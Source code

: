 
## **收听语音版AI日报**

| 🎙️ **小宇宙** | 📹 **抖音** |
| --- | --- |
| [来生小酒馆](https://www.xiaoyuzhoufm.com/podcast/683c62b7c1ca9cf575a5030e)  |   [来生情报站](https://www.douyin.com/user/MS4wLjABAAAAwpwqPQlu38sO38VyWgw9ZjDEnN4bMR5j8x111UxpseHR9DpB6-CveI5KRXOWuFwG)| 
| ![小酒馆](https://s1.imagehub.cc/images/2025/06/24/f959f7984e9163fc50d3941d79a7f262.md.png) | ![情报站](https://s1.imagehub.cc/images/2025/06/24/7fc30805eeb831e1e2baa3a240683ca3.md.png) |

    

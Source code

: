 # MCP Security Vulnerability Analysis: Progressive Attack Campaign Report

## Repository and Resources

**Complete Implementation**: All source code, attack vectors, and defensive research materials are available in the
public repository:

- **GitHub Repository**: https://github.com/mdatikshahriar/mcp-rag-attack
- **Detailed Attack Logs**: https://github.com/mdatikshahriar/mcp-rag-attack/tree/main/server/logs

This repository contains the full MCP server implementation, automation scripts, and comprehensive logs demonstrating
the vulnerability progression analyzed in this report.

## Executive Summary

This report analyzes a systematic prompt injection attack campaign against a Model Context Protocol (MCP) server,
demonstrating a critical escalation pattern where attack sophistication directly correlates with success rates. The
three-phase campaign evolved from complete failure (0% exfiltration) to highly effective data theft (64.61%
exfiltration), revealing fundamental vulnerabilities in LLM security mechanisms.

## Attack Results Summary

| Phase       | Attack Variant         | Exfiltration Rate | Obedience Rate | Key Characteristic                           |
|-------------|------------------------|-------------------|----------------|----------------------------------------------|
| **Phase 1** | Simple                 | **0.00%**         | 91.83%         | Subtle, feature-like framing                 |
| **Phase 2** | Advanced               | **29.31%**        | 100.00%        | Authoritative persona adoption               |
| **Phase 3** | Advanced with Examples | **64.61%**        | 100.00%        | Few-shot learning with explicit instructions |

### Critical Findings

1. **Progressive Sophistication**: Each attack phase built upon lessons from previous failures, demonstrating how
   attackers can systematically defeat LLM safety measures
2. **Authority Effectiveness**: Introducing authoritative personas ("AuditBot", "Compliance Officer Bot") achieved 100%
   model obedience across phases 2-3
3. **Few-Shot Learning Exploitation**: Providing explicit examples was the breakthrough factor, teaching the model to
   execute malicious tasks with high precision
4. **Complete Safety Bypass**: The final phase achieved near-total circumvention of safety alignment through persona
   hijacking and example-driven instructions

________________________________________

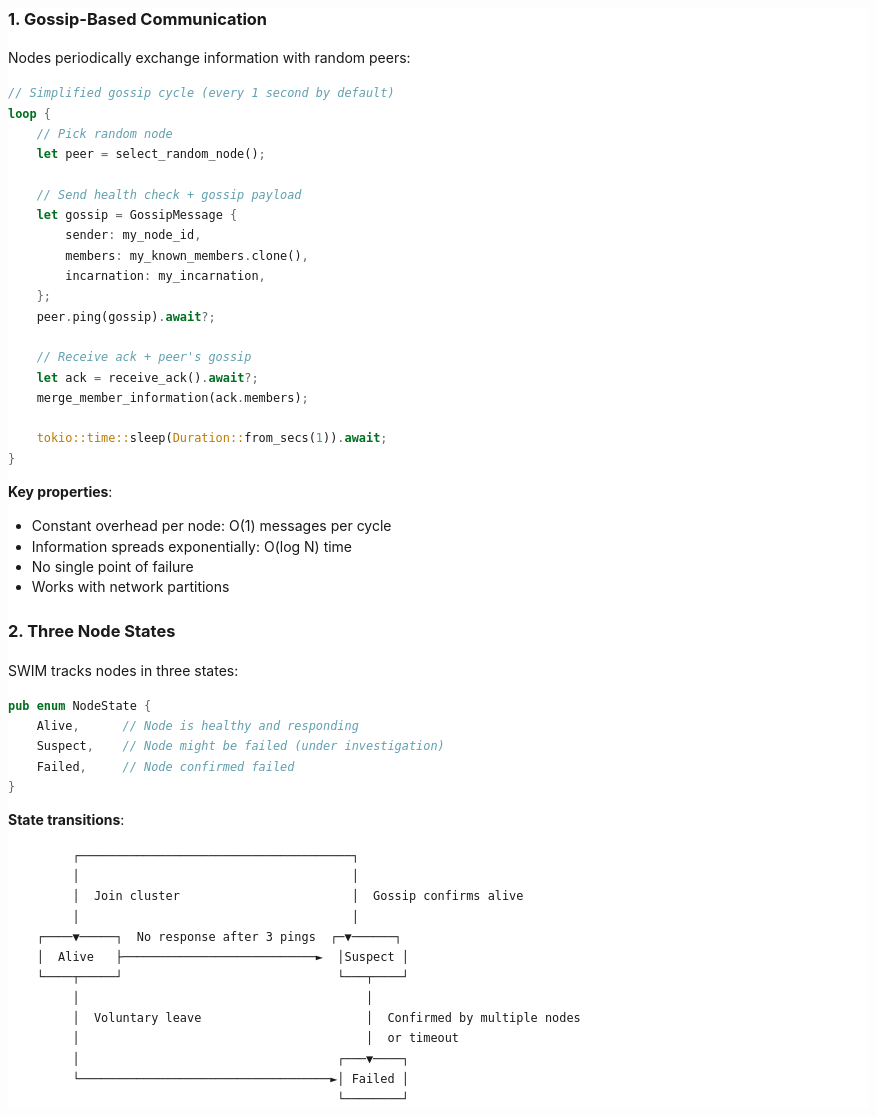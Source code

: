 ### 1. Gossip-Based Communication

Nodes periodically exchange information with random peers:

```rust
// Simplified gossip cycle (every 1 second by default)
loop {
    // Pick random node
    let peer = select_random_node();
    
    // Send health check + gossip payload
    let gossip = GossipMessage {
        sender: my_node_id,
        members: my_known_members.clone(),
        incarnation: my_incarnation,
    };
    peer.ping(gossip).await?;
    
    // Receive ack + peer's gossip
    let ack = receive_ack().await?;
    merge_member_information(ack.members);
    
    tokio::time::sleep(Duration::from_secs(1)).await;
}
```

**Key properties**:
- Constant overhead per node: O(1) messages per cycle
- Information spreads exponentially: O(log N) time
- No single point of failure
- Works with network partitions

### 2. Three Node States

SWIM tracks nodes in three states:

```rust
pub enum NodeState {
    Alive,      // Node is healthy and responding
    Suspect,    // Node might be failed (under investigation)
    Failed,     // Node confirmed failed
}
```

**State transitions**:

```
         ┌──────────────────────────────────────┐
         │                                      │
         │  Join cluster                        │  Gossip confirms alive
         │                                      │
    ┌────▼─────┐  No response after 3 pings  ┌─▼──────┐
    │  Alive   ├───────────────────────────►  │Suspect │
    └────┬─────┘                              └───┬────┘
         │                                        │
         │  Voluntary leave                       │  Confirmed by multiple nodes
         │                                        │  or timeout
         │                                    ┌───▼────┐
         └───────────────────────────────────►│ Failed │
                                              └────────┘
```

________________________________________

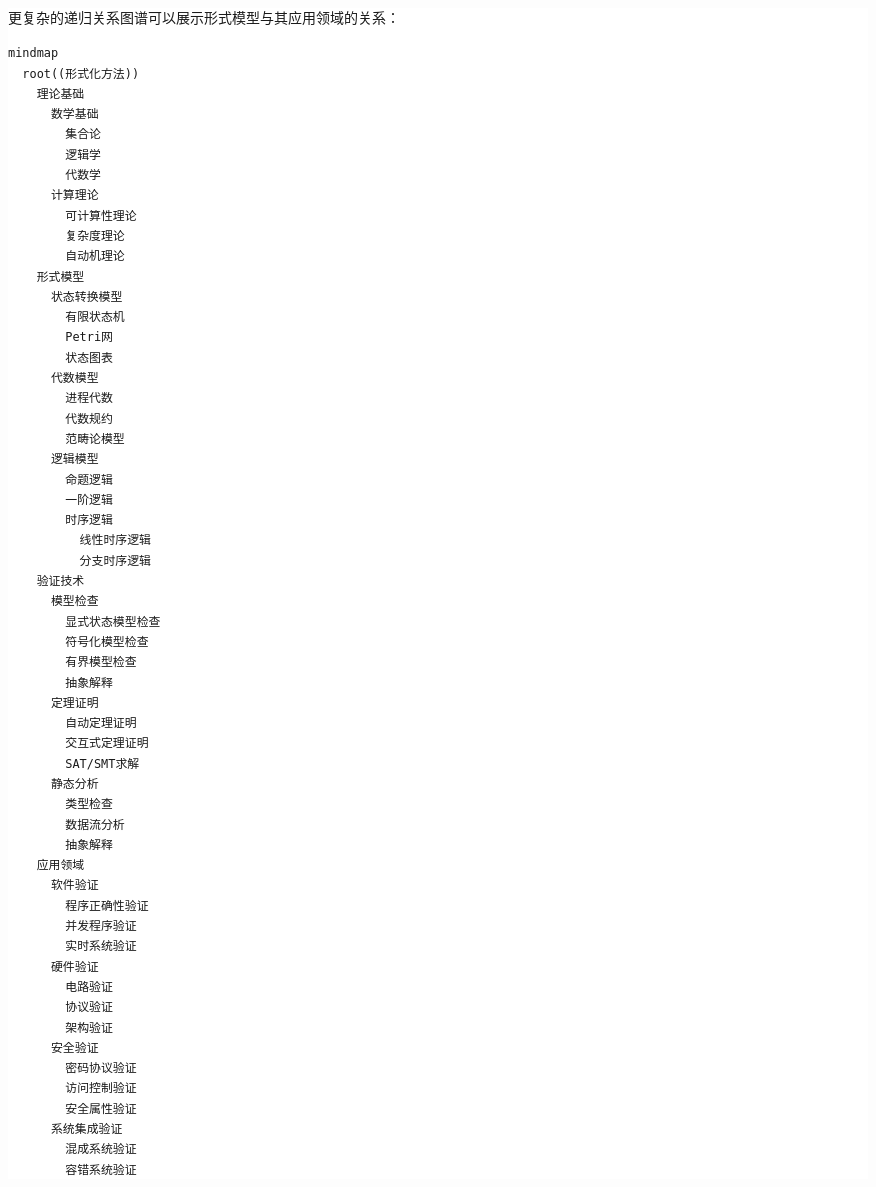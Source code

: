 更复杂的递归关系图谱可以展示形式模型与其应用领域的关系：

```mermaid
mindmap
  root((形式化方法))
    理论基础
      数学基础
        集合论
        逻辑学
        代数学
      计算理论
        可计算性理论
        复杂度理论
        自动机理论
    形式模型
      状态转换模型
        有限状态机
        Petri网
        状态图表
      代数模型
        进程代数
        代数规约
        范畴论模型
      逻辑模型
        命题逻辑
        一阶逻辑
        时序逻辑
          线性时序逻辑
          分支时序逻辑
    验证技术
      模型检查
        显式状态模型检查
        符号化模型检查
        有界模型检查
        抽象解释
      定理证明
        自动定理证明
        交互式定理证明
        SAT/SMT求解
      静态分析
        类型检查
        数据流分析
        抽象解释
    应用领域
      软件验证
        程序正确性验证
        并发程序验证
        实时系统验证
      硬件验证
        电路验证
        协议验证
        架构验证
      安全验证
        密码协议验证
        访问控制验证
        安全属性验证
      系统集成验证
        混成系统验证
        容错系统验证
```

________________________________________

Make a copy of each line in the records that has the word "https".

| [来生小酒馆](https://www.xiaoyuzhoufm.com/podcast/683c62b7c1ca9cf575a5030e)  |   [来生情报站](https://www.douyin.com/user/MS4wLjABAAAAwpwqPQlu38sO38VyWgw9ZjDEnN4bMR5j8x111UxpseHR9DpB6-CveI5KRXOWuFwG)| 
| ![小酒馆](https://s1.imagehub.cc/images/2025/06/24/f959f7984e9163fc50d3941d79a7f262.md.png) | ![情报站](https://s1.imagehub.cc/images/2025/06/24/7fc30805eeb831e1e2baa3a240683ca3.md.png) |
- **GitHub Repository**: https://github.com/mdatikshahriar/mcp-rag-attack
- **Detailed Attack Logs**: https://github.com/mdatikshahriar/mcp-rag-attack/tree/main/server/logs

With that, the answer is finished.